• Your task: In the records below, find each line that holds "megadott" and return it.
Segment Start: Listed entries
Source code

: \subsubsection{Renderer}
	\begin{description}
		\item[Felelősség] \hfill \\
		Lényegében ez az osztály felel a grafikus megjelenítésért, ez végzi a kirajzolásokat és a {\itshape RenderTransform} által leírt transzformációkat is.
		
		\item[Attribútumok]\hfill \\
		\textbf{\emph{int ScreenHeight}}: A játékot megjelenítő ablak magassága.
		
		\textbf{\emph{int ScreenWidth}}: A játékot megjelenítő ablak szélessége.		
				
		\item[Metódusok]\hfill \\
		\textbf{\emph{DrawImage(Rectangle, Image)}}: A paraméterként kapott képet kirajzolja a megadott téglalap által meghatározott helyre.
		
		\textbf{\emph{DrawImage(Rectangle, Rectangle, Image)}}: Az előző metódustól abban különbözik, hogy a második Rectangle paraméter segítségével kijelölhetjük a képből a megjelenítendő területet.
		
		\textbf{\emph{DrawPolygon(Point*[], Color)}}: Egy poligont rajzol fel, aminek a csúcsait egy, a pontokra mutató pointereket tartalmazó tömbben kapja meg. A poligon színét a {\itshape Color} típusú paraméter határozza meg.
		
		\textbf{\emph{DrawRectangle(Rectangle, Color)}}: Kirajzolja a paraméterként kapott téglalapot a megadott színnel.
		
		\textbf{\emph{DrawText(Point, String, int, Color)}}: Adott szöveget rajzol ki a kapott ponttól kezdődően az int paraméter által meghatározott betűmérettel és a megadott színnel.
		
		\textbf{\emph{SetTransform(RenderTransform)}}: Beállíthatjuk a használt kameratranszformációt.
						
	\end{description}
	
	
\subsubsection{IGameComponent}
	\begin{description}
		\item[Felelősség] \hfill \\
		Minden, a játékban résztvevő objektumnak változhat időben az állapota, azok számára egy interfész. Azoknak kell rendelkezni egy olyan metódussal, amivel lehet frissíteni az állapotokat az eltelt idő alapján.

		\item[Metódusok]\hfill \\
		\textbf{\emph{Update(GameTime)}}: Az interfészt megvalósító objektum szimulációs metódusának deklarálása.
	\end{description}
Segment End: Listed entries
• Response to the exercise:
		\textbf{\emph{DrawImage(Rectangle, Image)}}: A paraméterként kapott képet kirajzolja a megadott téglalap által meghatározott helyre.
		\textbf{\emph{DrawRectangle(Rectangle, Color)}}: Kirajzolja a paraméterként kapott téglalapot a megadott színnel.
		\textbf{\emph{DrawText(Point, String, int, Color)}}: Adott szöveget rajzol ki a kapott ponttól kezdődően az int paraméter által meghatározott betűmérettel és a megadott színnel.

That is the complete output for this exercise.